[[ Supplied material open ]]

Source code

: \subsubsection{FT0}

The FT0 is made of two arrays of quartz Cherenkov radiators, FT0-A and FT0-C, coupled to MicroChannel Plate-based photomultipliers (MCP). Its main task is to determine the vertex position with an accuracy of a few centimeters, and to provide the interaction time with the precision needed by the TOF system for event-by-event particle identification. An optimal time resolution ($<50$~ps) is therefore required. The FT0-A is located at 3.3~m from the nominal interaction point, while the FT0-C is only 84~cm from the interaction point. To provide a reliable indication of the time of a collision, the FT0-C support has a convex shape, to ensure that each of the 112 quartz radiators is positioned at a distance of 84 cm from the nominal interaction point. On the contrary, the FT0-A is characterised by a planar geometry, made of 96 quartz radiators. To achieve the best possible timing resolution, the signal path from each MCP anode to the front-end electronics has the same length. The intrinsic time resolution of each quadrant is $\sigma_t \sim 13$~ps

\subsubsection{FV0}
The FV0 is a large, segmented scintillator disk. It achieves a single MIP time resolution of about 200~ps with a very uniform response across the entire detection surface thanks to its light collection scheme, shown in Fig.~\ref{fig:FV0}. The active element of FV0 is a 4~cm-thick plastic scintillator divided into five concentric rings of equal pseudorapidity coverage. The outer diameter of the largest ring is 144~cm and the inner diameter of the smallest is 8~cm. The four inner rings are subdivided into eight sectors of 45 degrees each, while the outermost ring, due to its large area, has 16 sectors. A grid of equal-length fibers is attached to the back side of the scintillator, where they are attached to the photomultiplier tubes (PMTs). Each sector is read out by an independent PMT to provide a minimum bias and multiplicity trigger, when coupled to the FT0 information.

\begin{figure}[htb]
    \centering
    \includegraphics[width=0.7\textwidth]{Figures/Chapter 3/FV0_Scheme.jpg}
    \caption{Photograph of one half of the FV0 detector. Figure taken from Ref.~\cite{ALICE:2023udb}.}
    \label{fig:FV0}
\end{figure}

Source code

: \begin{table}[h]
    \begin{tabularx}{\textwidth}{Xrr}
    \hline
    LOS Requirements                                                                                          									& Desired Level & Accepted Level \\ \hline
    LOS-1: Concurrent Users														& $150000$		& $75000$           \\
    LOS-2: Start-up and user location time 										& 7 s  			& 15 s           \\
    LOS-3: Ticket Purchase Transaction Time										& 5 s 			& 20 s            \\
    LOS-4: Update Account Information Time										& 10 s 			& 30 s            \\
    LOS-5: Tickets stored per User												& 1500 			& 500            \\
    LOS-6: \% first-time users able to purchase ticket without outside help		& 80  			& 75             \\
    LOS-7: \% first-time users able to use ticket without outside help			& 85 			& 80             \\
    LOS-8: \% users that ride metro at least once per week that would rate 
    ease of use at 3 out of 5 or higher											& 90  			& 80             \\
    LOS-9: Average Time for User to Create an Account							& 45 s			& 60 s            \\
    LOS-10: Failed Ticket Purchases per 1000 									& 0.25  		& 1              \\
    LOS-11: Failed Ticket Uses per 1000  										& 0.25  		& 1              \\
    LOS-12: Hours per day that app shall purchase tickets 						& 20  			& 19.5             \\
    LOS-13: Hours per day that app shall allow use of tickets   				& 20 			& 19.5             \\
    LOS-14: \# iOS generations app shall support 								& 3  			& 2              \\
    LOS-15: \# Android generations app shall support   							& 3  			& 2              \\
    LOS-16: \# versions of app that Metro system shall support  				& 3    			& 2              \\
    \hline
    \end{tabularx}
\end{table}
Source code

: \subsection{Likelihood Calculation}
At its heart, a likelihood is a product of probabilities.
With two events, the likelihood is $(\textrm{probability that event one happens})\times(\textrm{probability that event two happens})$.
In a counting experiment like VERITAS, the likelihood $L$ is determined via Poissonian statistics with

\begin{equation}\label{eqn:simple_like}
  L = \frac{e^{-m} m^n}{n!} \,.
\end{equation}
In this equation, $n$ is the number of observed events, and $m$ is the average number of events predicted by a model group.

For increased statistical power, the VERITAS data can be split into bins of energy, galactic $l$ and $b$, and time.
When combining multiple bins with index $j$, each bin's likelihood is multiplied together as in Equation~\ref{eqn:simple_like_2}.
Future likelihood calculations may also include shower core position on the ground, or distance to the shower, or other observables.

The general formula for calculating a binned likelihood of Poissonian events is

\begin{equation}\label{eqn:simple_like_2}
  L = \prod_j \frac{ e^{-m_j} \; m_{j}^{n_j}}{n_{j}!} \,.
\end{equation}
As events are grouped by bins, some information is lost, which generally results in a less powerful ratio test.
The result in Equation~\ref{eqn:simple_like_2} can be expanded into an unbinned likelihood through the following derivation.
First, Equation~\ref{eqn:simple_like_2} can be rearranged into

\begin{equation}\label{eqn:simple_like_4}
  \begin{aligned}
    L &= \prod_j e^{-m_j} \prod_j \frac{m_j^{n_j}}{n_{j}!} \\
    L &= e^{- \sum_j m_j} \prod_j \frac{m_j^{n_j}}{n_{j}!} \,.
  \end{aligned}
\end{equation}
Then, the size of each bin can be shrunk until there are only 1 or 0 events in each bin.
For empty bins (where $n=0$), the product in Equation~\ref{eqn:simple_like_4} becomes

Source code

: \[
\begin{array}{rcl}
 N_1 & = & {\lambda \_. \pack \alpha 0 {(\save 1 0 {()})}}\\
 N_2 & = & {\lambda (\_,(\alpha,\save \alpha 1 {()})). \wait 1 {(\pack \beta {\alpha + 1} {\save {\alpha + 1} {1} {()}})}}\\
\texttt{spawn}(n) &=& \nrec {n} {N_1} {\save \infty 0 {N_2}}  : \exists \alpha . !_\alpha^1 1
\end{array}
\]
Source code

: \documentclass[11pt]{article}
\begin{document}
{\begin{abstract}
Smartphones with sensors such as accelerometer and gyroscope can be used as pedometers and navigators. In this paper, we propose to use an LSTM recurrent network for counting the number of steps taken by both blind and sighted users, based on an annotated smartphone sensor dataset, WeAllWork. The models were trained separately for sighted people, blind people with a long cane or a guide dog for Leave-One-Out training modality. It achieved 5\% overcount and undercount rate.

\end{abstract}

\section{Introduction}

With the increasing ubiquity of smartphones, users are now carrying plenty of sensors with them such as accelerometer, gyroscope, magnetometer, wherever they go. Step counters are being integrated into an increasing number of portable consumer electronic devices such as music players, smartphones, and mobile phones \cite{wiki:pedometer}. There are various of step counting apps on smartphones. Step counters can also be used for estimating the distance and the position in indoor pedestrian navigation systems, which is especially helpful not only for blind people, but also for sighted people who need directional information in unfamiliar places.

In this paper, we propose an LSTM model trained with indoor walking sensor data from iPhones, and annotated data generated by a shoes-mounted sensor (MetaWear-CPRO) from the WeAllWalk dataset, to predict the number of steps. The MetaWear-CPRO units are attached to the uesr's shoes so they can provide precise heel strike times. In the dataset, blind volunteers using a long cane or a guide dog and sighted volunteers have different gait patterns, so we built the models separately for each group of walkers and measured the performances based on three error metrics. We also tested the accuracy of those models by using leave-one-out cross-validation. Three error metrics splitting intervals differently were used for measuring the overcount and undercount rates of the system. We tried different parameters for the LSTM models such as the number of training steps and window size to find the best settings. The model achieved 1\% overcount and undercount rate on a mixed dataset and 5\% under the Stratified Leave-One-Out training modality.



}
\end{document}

[[ Supplied material closed ]]

Task description: Copy each entry exactly. Omit none.

Solution to this problem:
Source code

: \subsubsection{FT0}

The FT0 is made of two arrays of quartz Cherenkov radiators, FT0-A and FT0-C, coupled to MicroChannel Plate-based photomultipliers (MCP). Its main task is to determine the vertex position with an accuracy of a few centimeters, and to provide the interaction time with the precision needed by the TOF system for event-by-event particle identification. An optimal time resolution ($<50$~ps) is therefore required. The FT0-A is located at 3.3~m from the nominal interaction point, while the FT0-C is only 84~cm from the interaction point. To provide a reliable indication of the time of a collision, the FT0-C support has a convex shape, to ensure that each of the 112 quartz radiators is positioned at a distance of 84 cm from the nominal interaction point. On the contrary, the FT0-A is characterised by a planar geometry, made of 96 quartz radiators. To achieve the best possible timing resolution, the signal path from each MCP anode to the front-end electronics has the same length. The intrinsic time resolution of each quadrant is $\sigma_t \sim 13$~ps

\subsubsection{FV0}
The FV0 is a large, segmented scintillator disk. It achieves a single MIP time resolution of about 200~ps with a very uniform response across the entire detection surface thanks to its light collection scheme, shown in Fig.~\ref{fig:FV0}. The active element of FV0 is a 4~cm-thick plastic scintillator divided into five concentric rings of equal pseudorapidity coverage. The outer diameter of the largest ring is 144~cm and the inner diameter of the smallest is 8~cm. The four inner rings are subdivided into eight sectors of 45 degrees each, while the outermost ring, due to its large area, has 16 sectors. A grid of equal-length fibers is attached to the back side of the scintillator, where they are attached to the photomultiplier tubes (PMTs). Each sector is read out by an independent PMT to provide a minimum bias and multiplicity trigger, when coupled to the FT0 information.

\begin{figure}[htb]
    \centering
    \includegraphics[width=0.7\textwidth]{Figures/Chapter 3/FV0_Scheme.jpg}
    \caption{Photograph of one half of the FV0 detector. Figure taken from Ref.~\cite{ALICE:2023udb}.}
    \label{fig:FV0}
\end{figure}

Source code

: \begin{table}[h]
    \begin{tabularx}{\textwidth}{Xrr}
    \hline
    LOS Requirements                                                                                          									& Desired Level & Accepted Level \\ \hline
    LOS-1: Concurrent Users														& $150000$		& $75000$           \\
    LOS-2: Start-up and user location time 										& 7 s  			& 15 s           \\
    LOS-3: Ticket Purchase Transaction Time										& 5 s 			& 20 s            \\
    LOS-4: Update Account Information Time										& 10 s 			& 30 s            \\
    LOS-5: Tickets stored per User												& 1500 			& 500            \\
    LOS-6: \% first-time users able to purchase ticket without outside help		& 80  			& 75             \\
    LOS-7: \% first-time users able to use ticket without outside help			& 85 			& 80             \\
    LOS-8: \% users that ride metro at least once per week that would rate 
    ease of use at 3 out of 5 or higher											& 90  			& 80             \\
    LOS-9: Average Time for User to Create an Account							& 45 s			& 60 s            \\
    LOS-10: Failed Ticket Purchases per 1000 									& 0.25  		& 1              \\
    LOS-11: Failed Ticket Uses per 1000  										& 0.25  		& 1              \\
    LOS-12: Hours per day that app shall purchase tickets 						& 20  			& 19.5             \\
    LOS-13: Hours per day that app shall allow use of tickets   				& 20 			& 19.5             \\
    LOS-14: \# iOS generations app shall support 								& 3  			& 2              \\
    LOS-15: \# Android generations app shall support   							& 3  			& 2              \\
    LOS-16: \# versions of app that Metro system shall support  				& 3    			& 2              \\
    \hline
    \end{tabularx}
\end{table}
Source code

: \subsection{Likelihood Calculation}
At its heart, a likelihood is a product of probabilities.
With two events, the likelihood is $(\textrm{probability that event one happens})\times(\textrm{probability that event two happens})$.
In a counting experiment like VERITAS, the likelihood $L$ is determined via Poissonian statistics with

\begin{equation}\label{eqn:simple_like}
  L = \frac{e^{-m} m^n}{n!} \,.
\end{equation}
In this equation, $n$ is the number of observed events, and $m$ is the average number of events predicted by a model group.

For increased statistical power, the VERITAS data can be split into bins of energy, galactic $l$ and $b$, and time.
When combining multiple bins with index $j$, each bin's likelihood is multiplied together as in Equation~\ref{eqn:simple_like_2}.
Future likelihood calculations may also include shower core position on the ground, or distance to the shower, or other observables.

The general formula for calculating a binned likelihood of Poissonian events is

\begin{equation}\label{eqn:simple_like_2}
  L = \prod_j \frac{ e^{-m_j} \; m_{j}^{n_j}}{n_{j}!} \,.
\end{equation}
As events are grouped by bins, some information is lost, which generally results in a less powerful ratio test.
The result in Equation~\ref{eqn:simple_like_2} can be expanded into an unbinned likelihood through the following derivation.
First, Equation~\ref{eqn:simple_like_2} can be rearranged into

\begin{equation}\label{eqn:simple_like_4}
  \begin{aligned}
    L &= \prod_j e^{-m_j} \prod_j \frac{m_j^{n_j}}{n_{j}!} \\
    L &= e^{- \sum_j m_j} \prod_j \frac{m_j^{n_j}}{n_{j}!} \,.
  \end{aligned}
\end{equation}
Then, the size of each bin can be shrunk until there are only 1 or 0 events in each bin.
For empty bins (where $n=0$), the product in Equation~\ref{eqn:simple_like_4} becomes

Source code

: \[
\begin{array}{rcl}
 N_1 & = & {\lambda \_. \pack \alpha 0 {(\save 1 0 {()})}}\\
 N_2 & = & {\lambda (\_,(\alpha,\save \alpha 1 {()})). \wait 1 {(\pack \beta {\alpha + 1} {\save {\alpha + 1} {1} {()}})}}\\
\texttt{spawn}(n) &=& \nrec {n} {N_1} {\save \infty 0 {N_2}}  : \exists \alpha . !_\alpha^1 1
\end{array}
\]
Source code

: \documentclass[11pt]{article}
\begin{document}
{\begin{abstract}
Smartphones with sensors such as accelerometer and gyroscope can be used as pedometers and navigators. In this paper, we propose to use an LSTM recurrent network for counting the number of steps taken by both blind and sighted users, based on an annotated smartphone sensor dataset, WeAllWork. The models were trained separately for sighted people, blind people with a long cane or a guide dog for Leave-One-Out training modality. It achieved 5\% overcount and undercount rate.

\end{abstract}

\section{Introduction}

With the increasing ubiquity of smartphones, users are now carrying plenty of sensors with them such as accelerometer, gyroscope, magnetometer, wherever they go. Step counters are being integrated into an increasing number of portable consumer electronic devices such as music players, smartphones, and mobile phones \cite{wiki:pedometer}. There are various of step counting apps on smartphones. Step counters can also be used for estimating the distance and the position in indoor pedestrian navigation systems, which is especially helpful not only for blind people, but also for sighted people who need directional information in unfamiliar places.

In this paper, we propose an LSTM model trained with indoor walking sensor data from iPhones, and annotated data generated by a shoes-mounted sensor (MetaWear-CPRO) from the WeAllWalk dataset, to predict the number of steps. The MetaWear-CPRO units are attached to the uesr's shoes so they can provide precise heel strike times. In the dataset, blind volunteers using a long cane or a guide dog and sighted volunteers have different gait patterns, so we built the models separately for each group of walkers and measured the performances based on three error metrics. We also tested the accuracy of those models by using leave-one-out cross-validation. Three error metrics splitting intervals differently were used for measuring the overcount and undercount rates of the system. We tried different parameters for the LSTM models such as the number of training steps and window size to find the best settings. The model achieved 1\% overcount and undercount rate on a mixed dataset and 5\% under the Stratified Leave-One-Out training modality.



}
\end{document}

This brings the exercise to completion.